Pictures paired with source code -
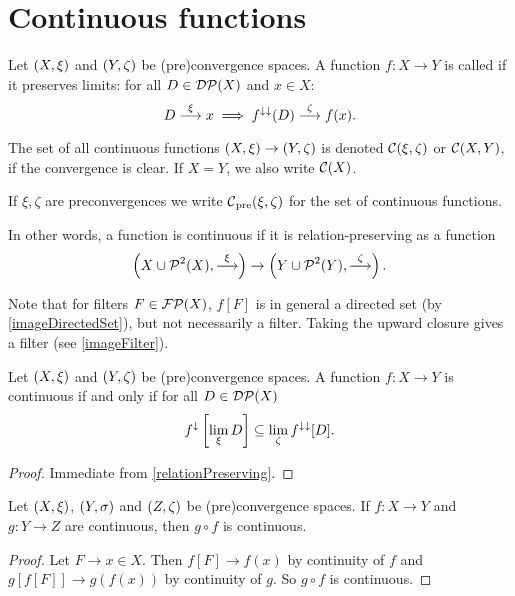 \section{Continuous functions}
\begin{definition}
Let $\left( X,\xi \right)$ and $\left( Y,\zeta \right)$ be (pre)convergence spaces. A function $f: X\to Y$ is called  if it preserves limits: for all $D \in \operatorname{\mathcal{DP}}(X)$ and $x\in X$:
\[ D \overset{\xi}{\longrightarrow} x \implies f^{\downarrow\downarrow}(D) \overset{\zeta}{\longrightarrow} f(x). \]

The set of all continuous functions $\left( X,\xi \right) \to \left( Y,\zeta \right)$ is denoted $\operatorname{\mathcal{C}}(\xi, \zeta)$ or $\operatorname{\mathcal{C}}(X,Y)$, if the convergence is clear. If $X=Y$, we also write $\operatorname{\mathcal{C}}(X)$.

If $\xi,\zeta$ are preconvergences we write $\operatorname{\mathcal{C}}_\text{pre}(\xi, \zeta)$ for the set of continuous functions.
\end{definition}
In other words, a function is continuous if it is relation-preserving as a function
\[ \left( X \cup \operatorname{\mathcal{P}}^2(X), \overset{\xi}{\longrightarrow} \right) \to \left( Y \cup \operatorname{\mathcal{P}}^2(Y), \overset{\zeta}{\longrightarrow} \right). \]

Note that for filters $F\in\operatorname{\mathcal{FP}}(X)$, $f[F]$ is in general a directed set (by \ref{imageDirectedSet}), but not necessarily a filter. Taking the upward closure gives a filter (see \ref{imageFilter}).

\begin{lemma}
Let $\left( X,\xi \right)$ and $\left( Y,\zeta \right)$ be (pre)convergence spaces. A function $f: X\to Y$ is continuous \textup{if and only if} for all $D \in \operatorname{\mathcal{DP}}(X)$
\[ f^{\downarrow}\left[\lim_\xi D \right] \subseteq \lim_\zeta f^{\downarrow\downarrow}[D]. \]
\end{lemma}
\begin{proof}
Immediate from \ref{relationPreserving}.
\end{proof}

\begin{lemma} \label{continuityComposition}
Let $\left( X,\xi \right)$, $\left( Y,\sigma \right)$ and $\left( Z,\zeta \right)$ be (pre)convergence spaces. If $f: X\to Y$ and $g: Y\to Z$ are continuous, then $g\circ f$ is continuous.
\end{lemma}
\begin{proof}
Let $F\to x\in X$. Then $f[F] \to f(x)$ by continuity of $f$ and $g[f[F]] \to g(f(x))$ by continuity of $g$. So $g\circ f$ is continuous.
\end{proof}

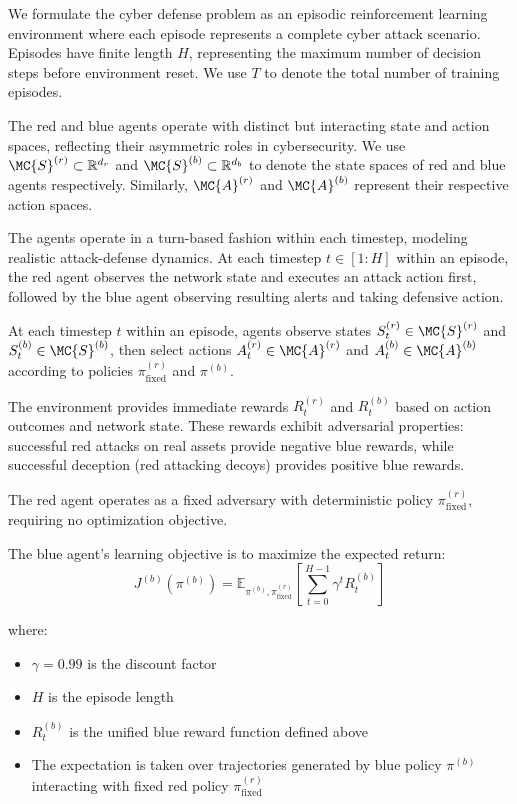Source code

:\documentclass[12pt,oneside]{article}
\begin{document}
We formulate the cyber defense problem as an episodic reinforcement learning environment where each episode represents a complete cyber attack scenario. Episodes have finite length $H$, representing the maximum number of decision steps before environment reset. We use $T$ to denote the total number of training episodes.

The red and blue agents operate with distinct but interacting state and action spaces, reflecting their asymmetric roles in cybersecurity. We use $\MC{S}^{(r)} \subset \mathbb{R}^{d_r}$ and $\MC{S}^{(b)} \subset \mathbb{R}^{d_b}$ to denote the state spaces of red and blue agents respectively. Similarly, $\MC{A}^{(r)}$ and $\MC{A}^{(b)}$ represent their respective action spaces.

The agents operate in a turn-based fashion within each timestep, modeling realistic attack-defense dynamics. At each timestep $t \in [1:H]$ within an episode, the red agent observes the network state and executes an attack action first, followed by the blue agent observing resulting alerts and taking defensive action.

At each timestep $t$ within an episode, agents observe states $S_t^{(r)} \in \MC{S}^{(r)}$ and $S_t^{(b)} \in \MC{S}^{(b)}$, then select actions $A_t^{(r)} \in \MC{A}^{(r)}$ and $A_t^{(b)} \in \MC{A}^{(b)}$ according to policies $\pi^{(r)}_{\text{fixed}}$ and $\pi^{(b)}$.

The environment provides immediate rewards $R_t^{(r)}$ and $R_t^{(b)}$ based on action outcomes and network state. These rewards exhibit adversarial properties: successful red attacks on real assets provide negative blue rewards, while successful deception (red attacking decoys) provides positive blue rewards.

The red agent operates as a fixed adversary with deterministic policy $\pi^{(r)}_{\text{fixed}}$, requiring no optimization objective.

The blue agent's learning objective is to maximize the expected return:
\begin{equation}
J^{(b)}(\pi^{(b)}) = \mathbb{E}_{\pi^{(b)}, \pi^{(r)}_{\text{fixed}}}\left[\sum_{t=0}^{H-1} \gamma^t R_t^{(b)}\right]
\end{equation}

where:
\begin{itemize}
\item $\gamma = 0.99$ is the discount factor
\item $H$ is the episode length 
\item $R_t^{(b)}$ is the unified blue reward function defined above
\item The expectation is taken over trajectories generated by blue policy $\pi^{(b)}$ interacting with fixed red policy $\pi^{(r)}_{\text{fixed}}$
\end{itemize}
\end{document}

THE PROBLEM -
In the copy, include each entry exactly as written and none of the pictures.

EXERCISE ANSWER -
 \section{Continuous functions}
\begin{definition}
Let $\left( X,\xi \right)$ and $\left( Y,\zeta \right)$ be (pre)convergence spaces. A function $f: X\to Y$ is called  if it preserves limits: for all $D \in \operatorname{\mathcal{DP}}(X)$ and $x\in X$:
\[ D \overset{\xi}{\longrightarrow} x \implies f^{\downarrow\downarrow}(D) \overset{\zeta}{\longrightarrow} f(x). \]

The set of all continuous functions $\left( X,\xi \right) \to \left( Y,\zeta \right)$ is denoted $\operatorname{\mathcal{C}}(\xi, \zeta)$ or $\operatorname{\mathcal{C}}(X,Y)$, if the convergence is clear. If $X=Y$, we also write $\operatorname{\mathcal{C}}(X)$.

If $\xi,\zeta$ are preconvergences we write $\operatorname{\mathcal{C}}_\text{pre}(\xi, \zeta)$ for the set of continuous functions.
\end{definition}
In other words, a function is continuous if it is relation-preserving as a function
\[ \left( X \cup \operatorname{\mathcal{P}}^2(X), \overset{\xi}{\longrightarrow} \right) \to \left( Y \cup \operatorname{\mathcal{P}}^2(Y), \overset{\zeta}{\longrightarrow} \right). \]

Note that for filters $F\in\operatorname{\mathcal{FP}}(X)$, $f[F]$ is in general a directed set (by \ref{imageDirectedSet}), but not necessarily a filter. Taking the upward closure gives a filter (see \ref{imageFilter}).

\begin{lemma}
Let $\left( X,\xi \right)$ and $\left( Y,\zeta \right)$ be (pre)convergence spaces. A function $f: X\to Y$ is continuous \textup{if and only if} for all $D \in \operatorname{\mathcal{DP}}(X)$
\[ f^{\downarrow}\left[\lim_\xi D \right] \subseteq \lim_\zeta f^{\downarrow\downarrow}[D]. \]
\end{lemma}
\begin{proof}
Immediate from \ref{relationPreserving}.
\end{proof}

\begin{lemma} \label{continuityComposition}
Let $\left( X,\xi \right)$, $\left( Y,\sigma \right)$ and $\left( Z,\zeta \right)$ be (pre)convergence spaces. If $f: X\to Y$ and $g: Y\to Z$ are continuous, then $g\circ f$ is continuous.
\end{lemma}
\begin{proof}
Let $F\to x\in X$. Then $f[F] \to f(x)$ by continuity of $f$ and $g[f[F]] \to g(f(x))$ by continuity of $g$. So $g\circ f$ is continuous.
\end{proof}

Source code

:\documentclass[12pt,oneside]{article}
\begin{document}
We formulate the cyber defense problem as an episodic reinforcement learning environment where each episode represents a complete cyber attack scenario. Episodes have finite length $H$, representing the maximum number of decision steps before environment reset. We use $T$ to denote the total number of training episodes.

The red and blue agents operate with distinct but interacting state and action spaces, reflecting their asymmetric roles in cybersecurity. We use $\MC{S}^{(r)} \subset \mathbb{R}^{d_r}$ and $\MC{S}^{(b)} \subset \mathbb{R}^{d_b}$ to denote the state spaces of red and blue agents respectively. Similarly, $\MC{A}^{(r)}$ and $\MC{A}^{(b)}$ represent their respective action spaces.

The agents operate in a turn-based fashion within each timestep, modeling realistic attack-defense dynamics. At each timestep $t \in [1:H]$ within an episode, the red agent observes the network state and executes an attack action first, followed by the blue agent observing resulting alerts and taking defensive action.

At each timestep $t$ within an episode, agents observe states $S_t^{(r)} \in \MC{S}^{(r)}$ and $S_t^{(b)} \in \MC{S}^{(b)}$, then select actions $A_t^{(r)} \in \MC{A}^{(r)}$ and $A_t^{(b)} \in \MC{A}^{(b)}$ according to policies $\pi^{(r)}_{\text{fixed}}$ and $\pi^{(b)}$.

The environment provides immediate rewards $R_t^{(r)}$ and $R_t^{(b)}$ based on action outcomes and network state. These rewards exhibit adversarial properties: successful red attacks on real assets provide negative blue rewards, while successful deception (red attacking decoys) provides positive blue rewards.

The red agent operates as a fixed adversary with deterministic policy $\pi^{(r)}_{\text{fixed}}$, requiring no optimization objective.

The blue agent's learning objective is to maximize the expected return:
\begin{equation}
J^{(b)}(\pi^{(b)}) = \mathbb{E}_{\pi^{(b)}, \pi^{(r)}_{\text{fixed}}}\left[\sum_{t=0}^{H-1} \gamma^t R_t^{(b)}\right]
\end{equation}

where:
\begin{itemize}
\item $\gamma = 0.99$ is the discount factor
\item $H$ is the episode length 
\item $R_t^{(b)}$ is the unified blue reward function defined above
\item The expectation is taken over trajectories generated by blue policy $\pi^{(b)}$ interacting with fixed red policy $\pi^{(r)}_{\text{fixed}}$
\end{itemize}
\end{document}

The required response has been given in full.